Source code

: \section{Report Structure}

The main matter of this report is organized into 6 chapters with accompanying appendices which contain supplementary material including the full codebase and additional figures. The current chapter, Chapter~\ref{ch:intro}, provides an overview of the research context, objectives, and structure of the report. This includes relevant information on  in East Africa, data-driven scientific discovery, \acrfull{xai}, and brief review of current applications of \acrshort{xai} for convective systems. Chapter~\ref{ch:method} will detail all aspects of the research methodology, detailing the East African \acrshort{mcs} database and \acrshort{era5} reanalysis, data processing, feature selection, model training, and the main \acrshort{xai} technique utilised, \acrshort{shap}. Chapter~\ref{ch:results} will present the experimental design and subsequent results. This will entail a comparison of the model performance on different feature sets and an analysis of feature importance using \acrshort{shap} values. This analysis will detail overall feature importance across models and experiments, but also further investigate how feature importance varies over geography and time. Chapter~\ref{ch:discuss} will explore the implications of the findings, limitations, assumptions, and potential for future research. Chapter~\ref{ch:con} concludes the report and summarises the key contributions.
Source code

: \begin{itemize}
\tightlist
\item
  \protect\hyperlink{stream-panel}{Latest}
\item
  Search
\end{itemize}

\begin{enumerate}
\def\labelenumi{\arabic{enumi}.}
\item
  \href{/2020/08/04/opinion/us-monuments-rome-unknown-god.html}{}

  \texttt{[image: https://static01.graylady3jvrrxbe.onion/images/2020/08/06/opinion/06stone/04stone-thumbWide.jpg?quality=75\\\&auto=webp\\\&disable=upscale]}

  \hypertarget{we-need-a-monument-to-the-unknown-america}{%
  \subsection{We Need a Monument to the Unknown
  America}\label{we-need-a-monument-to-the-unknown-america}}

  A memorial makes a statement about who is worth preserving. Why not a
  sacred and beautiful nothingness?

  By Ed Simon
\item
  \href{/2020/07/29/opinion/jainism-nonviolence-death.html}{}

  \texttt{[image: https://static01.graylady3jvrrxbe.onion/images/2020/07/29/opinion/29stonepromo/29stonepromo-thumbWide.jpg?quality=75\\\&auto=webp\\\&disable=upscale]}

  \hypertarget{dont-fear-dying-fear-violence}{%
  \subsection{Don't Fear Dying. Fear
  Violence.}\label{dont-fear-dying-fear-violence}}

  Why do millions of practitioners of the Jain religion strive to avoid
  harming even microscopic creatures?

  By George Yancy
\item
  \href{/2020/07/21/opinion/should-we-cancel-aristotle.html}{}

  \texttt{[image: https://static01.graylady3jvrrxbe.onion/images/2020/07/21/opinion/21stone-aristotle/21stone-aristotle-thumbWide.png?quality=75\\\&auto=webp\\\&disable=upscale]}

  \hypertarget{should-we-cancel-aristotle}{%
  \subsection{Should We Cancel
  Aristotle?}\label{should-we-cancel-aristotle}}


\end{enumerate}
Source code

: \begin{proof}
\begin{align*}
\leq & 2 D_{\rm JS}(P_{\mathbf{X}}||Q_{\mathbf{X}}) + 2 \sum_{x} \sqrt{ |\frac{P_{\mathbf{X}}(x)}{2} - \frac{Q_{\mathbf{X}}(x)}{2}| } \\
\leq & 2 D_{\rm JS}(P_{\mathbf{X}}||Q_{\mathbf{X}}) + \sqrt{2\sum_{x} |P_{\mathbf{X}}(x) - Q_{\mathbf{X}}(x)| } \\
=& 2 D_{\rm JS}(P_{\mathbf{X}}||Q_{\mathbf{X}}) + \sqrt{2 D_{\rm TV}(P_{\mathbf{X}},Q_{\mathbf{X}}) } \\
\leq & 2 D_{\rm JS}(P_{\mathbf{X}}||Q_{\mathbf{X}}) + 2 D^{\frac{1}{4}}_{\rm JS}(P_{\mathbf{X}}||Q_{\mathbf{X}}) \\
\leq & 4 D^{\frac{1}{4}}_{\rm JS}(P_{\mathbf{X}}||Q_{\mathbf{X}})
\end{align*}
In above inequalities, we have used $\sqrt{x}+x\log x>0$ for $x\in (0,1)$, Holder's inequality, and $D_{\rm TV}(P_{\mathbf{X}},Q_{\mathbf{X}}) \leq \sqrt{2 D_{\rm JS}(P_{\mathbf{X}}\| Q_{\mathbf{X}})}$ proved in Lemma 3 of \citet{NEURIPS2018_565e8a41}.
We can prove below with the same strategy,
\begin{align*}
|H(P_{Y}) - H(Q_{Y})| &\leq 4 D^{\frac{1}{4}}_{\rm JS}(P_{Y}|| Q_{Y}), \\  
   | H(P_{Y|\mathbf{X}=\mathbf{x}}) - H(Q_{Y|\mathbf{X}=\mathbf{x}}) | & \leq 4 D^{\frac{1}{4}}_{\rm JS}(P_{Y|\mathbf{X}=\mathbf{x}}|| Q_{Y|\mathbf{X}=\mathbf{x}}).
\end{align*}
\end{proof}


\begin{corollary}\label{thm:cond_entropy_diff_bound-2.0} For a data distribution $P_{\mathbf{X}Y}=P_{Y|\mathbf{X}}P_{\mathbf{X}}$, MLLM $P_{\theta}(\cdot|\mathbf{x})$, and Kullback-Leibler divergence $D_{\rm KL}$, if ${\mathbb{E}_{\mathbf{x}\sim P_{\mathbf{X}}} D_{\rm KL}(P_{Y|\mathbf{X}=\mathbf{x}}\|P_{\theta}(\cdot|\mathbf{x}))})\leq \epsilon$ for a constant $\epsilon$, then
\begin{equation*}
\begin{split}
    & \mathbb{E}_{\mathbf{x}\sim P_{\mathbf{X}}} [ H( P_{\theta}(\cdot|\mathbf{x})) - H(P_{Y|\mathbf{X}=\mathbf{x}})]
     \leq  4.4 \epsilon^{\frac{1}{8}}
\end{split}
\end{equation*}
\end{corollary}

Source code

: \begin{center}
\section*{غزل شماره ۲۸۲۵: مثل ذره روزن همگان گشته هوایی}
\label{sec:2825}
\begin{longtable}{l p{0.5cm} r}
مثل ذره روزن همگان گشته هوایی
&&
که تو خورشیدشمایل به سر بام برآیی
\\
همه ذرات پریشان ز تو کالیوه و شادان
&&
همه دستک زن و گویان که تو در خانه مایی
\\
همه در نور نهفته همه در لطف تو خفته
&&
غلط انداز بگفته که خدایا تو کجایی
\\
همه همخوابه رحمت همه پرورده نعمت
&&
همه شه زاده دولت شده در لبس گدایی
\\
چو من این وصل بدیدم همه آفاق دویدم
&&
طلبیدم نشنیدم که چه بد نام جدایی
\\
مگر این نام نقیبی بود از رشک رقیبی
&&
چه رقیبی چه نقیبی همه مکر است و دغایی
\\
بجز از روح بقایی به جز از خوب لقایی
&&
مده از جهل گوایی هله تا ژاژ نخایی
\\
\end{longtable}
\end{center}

========================================================================

» Directions: The data given before this task must be transcribed exactly and in full.

» Response to this exercise:
Source code

: \section{Report Structure}

The main matter of this report is organized into 6 chapters with accompanying appendices which contain supplementary material including the full codebase and additional figures. The current chapter, Chapter~\ref{ch:intro}, provides an overview of the research context, objectives, and structure of the report. This includes relevant information on  in East Africa, data-driven scientific discovery, \acrfull{xai}, and brief review of current applications of \acrshort{xai} for convective systems. Chapter~\ref{ch:method} will detail all aspects of the research methodology, detailing the East African \acrshort{mcs} database and \acrshort{era5} reanalysis, data processing, feature selection, model training, and the main \acrshort{xai} technique utilised, \acrshort{shap}. Chapter~\ref{ch:results} will present the experimental design and subsequent results. This will entail a comparison of the model performance on different feature sets and an analysis of feature importance using \acrshort{shap} values. This analysis will detail overall feature importance across models and experiments, but also further investigate how feature importance varies over geography and time. Chapter~\ref{ch:discuss} will explore the implications of the findings, limitations, assumptions, and potential for future research. Chapter~\ref{ch:con} concludes the report and summarises the key contributions.
Source code

: \begin{itemize}
\tightlist
\item
  \protect\hyperlink{stream-panel}{Latest}
\item
  Search
\end{itemize}

\begin{enumerate}
\def\labelenumi{\arabic{enumi}.}
\item
  \href{/2020/08/04/opinion/us-monuments-rome-unknown-god.html}{}

  \texttt{[image: https://static01.graylady3jvrrxbe.onion/images/2020/08/06/opinion/06stone/04stone-thumbWide.jpg?quality=75\\\&auto=webp\\\&disable=upscale]}

  \hypertarget{we-need-a-monument-to-the-unknown-america}{%
  \subsection{We Need a Monument to the Unknown
  America}\label{we-need-a-monument-to-the-unknown-america}}

  A memorial makes a statement about who is worth preserving. Why not a
  sacred and beautiful nothingness?

  By Ed Simon
\item
  \href{/2020/07/29/opinion/jainism-nonviolence-death.html}{}

  \texttt{[image: https://static01.graylady3jvrrxbe.onion/images/2020/07/29/opinion/29stonepromo/29stonepromo-thumbWide.jpg?quality=75\\\&auto=webp\\\&disable=upscale]}

  \hypertarget{dont-fear-dying-fear-violence}{%
  \subsection{Don't Fear Dying. Fear
  Violence.}\label{dont-fear-dying-fear-violence}}

  Why do millions of practitioners of the Jain religion strive to avoid
  harming even microscopic creatures?

  By George Yancy
\item
  \href{/2020/07/21/opinion/should-we-cancel-aristotle.html}{}

  \texttt{[image: https://static01.graylady3jvrrxbe.onion/images/2020/07/21/opinion/21stone-aristotle/21stone-aristotle-thumbWide.png?quality=75\\\&auto=webp\\\&disable=upscale]}

  \hypertarget{should-we-cancel-aristotle}{%
  \subsection{Should We Cancel
  Aristotle?}\label{should-we-cancel-aristotle}}


\end{enumerate}
Source code

: \begin{proof}
\begin{align*}
\leq & 2 D_{\rm JS}(P_{\mathbf{X}}||Q_{\mathbf{X}}) + 2 \sum_{x} \sqrt{ |\frac{P_{\mathbf{X}}(x)}{2} - \frac{Q_{\mathbf{X}}(x)}{2}| } \\
\leq & 2 D_{\rm JS}(P_{\mathbf{X}}||Q_{\mathbf{X}}) + \sqrt{2\sum_{x} |P_{\mathbf{X}}(x) - Q_{\mathbf{X}}(x)| } \\
=& 2 D_{\rm JS}(P_{\mathbf{X}}||Q_{\mathbf{X}}) + \sqrt{2 D_{\rm TV}(P_{\mathbf{X}},Q_{\mathbf{X}}) } \\
\leq & 2 D_{\rm JS}(P_{\mathbf{X}}||Q_{\mathbf{X}}) + 2 D^{\frac{1}{4}}_{\rm JS}(P_{\mathbf{X}}||Q_{\mathbf{X}}) \\
\leq & 4 D^{\frac{1}{4}}_{\rm JS}(P_{\mathbf{X}}||Q_{\mathbf{X}})
\end{align*}
In above inequalities, we have used $\sqrt{x}+x\log x>0$ for $x\in (0,1)$, Holder's inequality, and $D_{\rm TV}(P_{\mathbf{X}},Q_{\mathbf{X}}) \leq \sqrt{2 D_{\rm JS}(P_{\mathbf{X}}\| Q_{\mathbf{X}})}$ proved in Lemma 3 of \citet{NEURIPS2018_565e8a41}.
We can prove below with the same strategy,
\begin{align*}
|H(P_{Y}) - H(Q_{Y})| &\leq 4 D^{\frac{1}{4}}_{\rm JS}(P_{Y}|| Q_{Y}), \\  
   | H(P_{Y|\mathbf{X}=\mathbf{x}}) - H(Q_{Y|\mathbf{X}=\mathbf{x}}) | & \leq 4 D^{\frac{1}{4}}_{\rm JS}(P_{Y|\mathbf{X}=\mathbf{x}}|| Q_{Y|\mathbf{X}=\mathbf{x}}).
\end{align*}
\end{proof}


\begin{corollary}\label{thm:cond_entropy_diff_bound-2.0} For a data distribution $P_{\mathbf{X}Y}=P_{Y|\mathbf{X}}P_{\mathbf{X}}$, MLLM $P_{\theta}(\cdot|\mathbf{x})$, and Kullback-Leibler divergence $D_{\rm KL}$, if ${\mathbb{E}_{\mathbf{x}\sim P_{\mathbf{X}}} D_{\rm KL}(P_{Y|\mathbf{X}=\mathbf{x}}\|P_{\theta}(\cdot|\mathbf{x}))})\leq \epsilon$ for a constant $\epsilon$, then
\begin{equation*}
\begin{split}
    & \mathbb{E}_{\mathbf{x}\sim P_{\mathbf{X}}} [ H( P_{\theta}(\cdot|\mathbf{x})) - H(P_{Y|\mathbf{X}=\mathbf{x}})]
     \leq  4.4 \epsilon^{\frac{1}{8}}
\end{split}
\end{equation*}
\end{corollary}

Source code

: \begin{center}
\section*{غزل شماره ۲۸۲۵: مثل ذره روزن همگان گشته هوایی}
\label{sec:2825}
\begin{longtable}{l p{0.5cm} r}
مثل ذره روزن همگان گشته هوایی
&&
که تو خورشیدشمایل به سر بام برآیی
\\
همه ذرات پریشان ز تو کالیوه و شادان
&&
همه دستک زن و گویان که تو در خانه مایی
\\
همه در نور نهفته همه در لطف تو خفته
&&
غلط انداز بگفته که خدایا تو کجایی
\\
همه همخوابه رحمت همه پرورده نعمت
&&
همه شه زاده دولت شده در لبس گدایی
\\
چو من این وصل بدیدم همه آفاق دویدم
&&
طلبیدم نشنیدم که چه بد نام جدایی
\\
مگر این نام نقیبی بود از رشک رقیبی
&&
چه رقیبی چه نقیبی همه مکر است و دغایی
\\
بجز از روح بقایی به جز از خوب لقایی
&&
مده از جهل گوایی هله تا ژاژ نخایی
\\
\end{longtable}
\end{center}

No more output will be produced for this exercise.